* [Recorded information]:
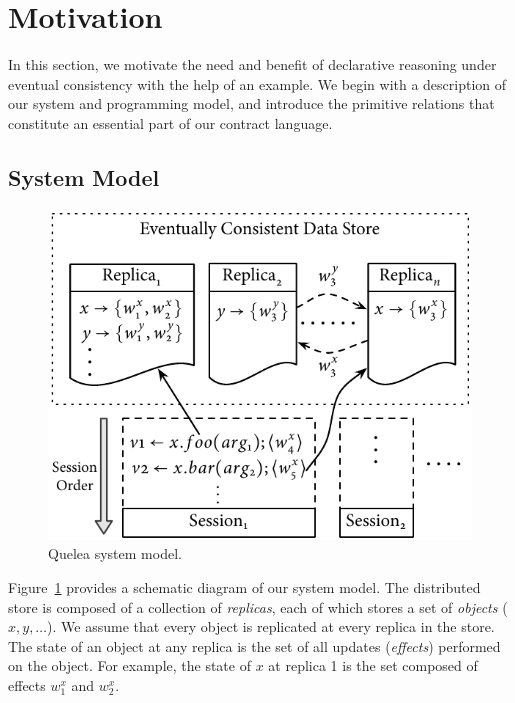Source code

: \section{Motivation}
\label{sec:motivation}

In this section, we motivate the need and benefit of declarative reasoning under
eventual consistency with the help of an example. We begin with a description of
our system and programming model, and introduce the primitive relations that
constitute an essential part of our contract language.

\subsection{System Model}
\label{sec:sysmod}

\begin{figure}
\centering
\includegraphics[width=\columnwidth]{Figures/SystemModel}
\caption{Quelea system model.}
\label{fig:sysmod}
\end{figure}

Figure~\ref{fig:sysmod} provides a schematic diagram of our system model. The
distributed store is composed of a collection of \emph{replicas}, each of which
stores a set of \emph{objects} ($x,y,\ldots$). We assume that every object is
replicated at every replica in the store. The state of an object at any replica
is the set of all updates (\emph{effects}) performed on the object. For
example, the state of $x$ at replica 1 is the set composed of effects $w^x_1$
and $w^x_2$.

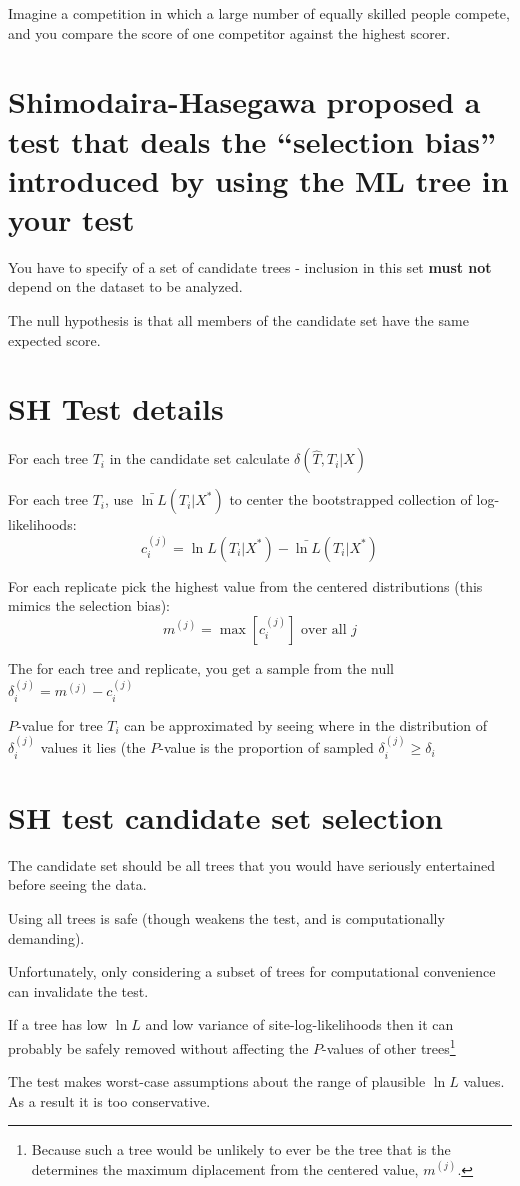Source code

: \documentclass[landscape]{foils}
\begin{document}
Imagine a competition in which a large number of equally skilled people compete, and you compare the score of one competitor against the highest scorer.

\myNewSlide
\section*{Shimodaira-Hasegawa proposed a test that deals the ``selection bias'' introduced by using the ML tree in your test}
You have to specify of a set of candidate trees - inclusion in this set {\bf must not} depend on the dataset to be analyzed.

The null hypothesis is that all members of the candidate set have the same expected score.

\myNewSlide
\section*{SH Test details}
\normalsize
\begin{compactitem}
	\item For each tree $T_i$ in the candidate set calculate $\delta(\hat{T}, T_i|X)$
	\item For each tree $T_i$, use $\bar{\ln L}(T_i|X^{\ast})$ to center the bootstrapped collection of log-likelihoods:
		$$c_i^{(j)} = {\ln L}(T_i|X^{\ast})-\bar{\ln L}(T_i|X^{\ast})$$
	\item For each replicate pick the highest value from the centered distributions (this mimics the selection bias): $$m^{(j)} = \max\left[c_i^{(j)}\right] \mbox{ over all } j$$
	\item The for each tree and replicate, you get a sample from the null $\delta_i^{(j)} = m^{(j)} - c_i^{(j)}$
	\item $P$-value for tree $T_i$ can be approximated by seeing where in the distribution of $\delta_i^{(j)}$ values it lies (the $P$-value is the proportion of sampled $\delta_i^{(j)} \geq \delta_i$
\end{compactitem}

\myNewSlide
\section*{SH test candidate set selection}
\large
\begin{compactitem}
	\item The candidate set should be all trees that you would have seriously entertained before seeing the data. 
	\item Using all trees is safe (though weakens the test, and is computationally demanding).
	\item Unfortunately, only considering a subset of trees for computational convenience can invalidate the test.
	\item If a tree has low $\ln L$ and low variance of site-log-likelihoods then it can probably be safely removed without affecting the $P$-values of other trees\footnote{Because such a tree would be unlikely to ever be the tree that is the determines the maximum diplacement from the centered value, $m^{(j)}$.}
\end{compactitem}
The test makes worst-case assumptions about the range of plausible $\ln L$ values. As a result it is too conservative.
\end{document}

==

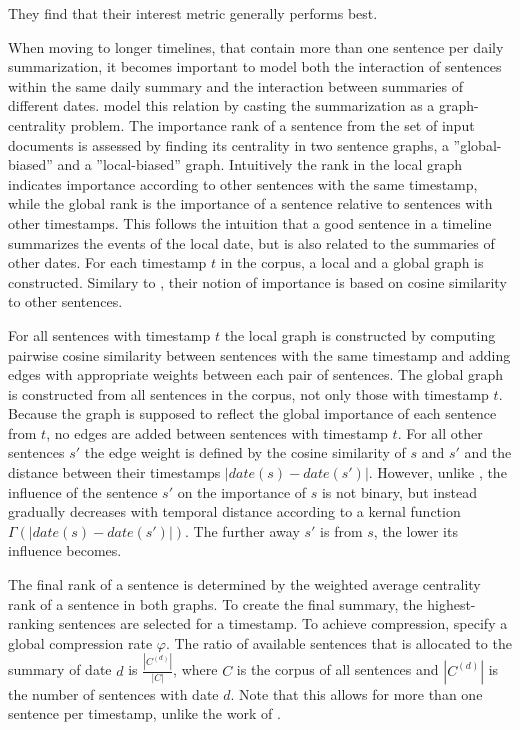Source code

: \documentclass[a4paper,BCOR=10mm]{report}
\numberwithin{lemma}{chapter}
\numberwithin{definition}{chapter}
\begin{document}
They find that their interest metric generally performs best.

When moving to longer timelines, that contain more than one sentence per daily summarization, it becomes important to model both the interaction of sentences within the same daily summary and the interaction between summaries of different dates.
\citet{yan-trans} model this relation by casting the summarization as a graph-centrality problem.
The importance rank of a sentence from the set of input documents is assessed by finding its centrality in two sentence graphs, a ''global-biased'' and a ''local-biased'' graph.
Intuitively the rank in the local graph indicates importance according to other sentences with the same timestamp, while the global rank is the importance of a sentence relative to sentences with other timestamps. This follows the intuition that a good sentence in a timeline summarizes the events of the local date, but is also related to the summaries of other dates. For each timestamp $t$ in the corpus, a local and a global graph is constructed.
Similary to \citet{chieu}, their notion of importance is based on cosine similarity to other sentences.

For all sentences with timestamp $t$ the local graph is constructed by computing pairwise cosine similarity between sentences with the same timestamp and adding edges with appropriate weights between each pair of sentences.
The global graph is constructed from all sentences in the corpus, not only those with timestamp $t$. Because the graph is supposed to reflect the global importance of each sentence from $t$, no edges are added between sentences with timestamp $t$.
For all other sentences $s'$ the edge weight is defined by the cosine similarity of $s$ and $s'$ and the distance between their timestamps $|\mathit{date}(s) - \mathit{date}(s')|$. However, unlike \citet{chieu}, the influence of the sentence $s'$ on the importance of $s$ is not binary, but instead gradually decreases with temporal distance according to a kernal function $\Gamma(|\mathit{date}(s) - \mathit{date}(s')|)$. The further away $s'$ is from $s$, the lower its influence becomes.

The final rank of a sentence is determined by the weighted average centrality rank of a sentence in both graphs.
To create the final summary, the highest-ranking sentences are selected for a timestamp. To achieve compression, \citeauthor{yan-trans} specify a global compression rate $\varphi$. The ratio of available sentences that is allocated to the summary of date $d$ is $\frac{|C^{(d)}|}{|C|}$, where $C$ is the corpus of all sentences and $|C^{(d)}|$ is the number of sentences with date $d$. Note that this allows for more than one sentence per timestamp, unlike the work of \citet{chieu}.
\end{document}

* [What you should do]: List the lines of the records where "more" occurs.

* [Answer for the task]:
When moving to longer timelines, that contain more than one sentence per daily summarization, it becomes important to model both the interaction of sentences within the same daily summary and the interaction between summaries of different dates.
To create the final summary, the highest-ranking sentences are selected for a timestamp. To achieve compression, \citeauthor{yan-trans} specify a global compression rate $\varphi$. The ratio of available sentences that is allocated to the summary of date $d$ is $\frac{|C^{(d)}|}{|C|}$, where $C$ is the corpus of all sentences and $|C^{(d)}|$ is the number of sentences with date $d$. Note that this allows for more than one sentence per timestamp, unlike the work of \citet{chieu}.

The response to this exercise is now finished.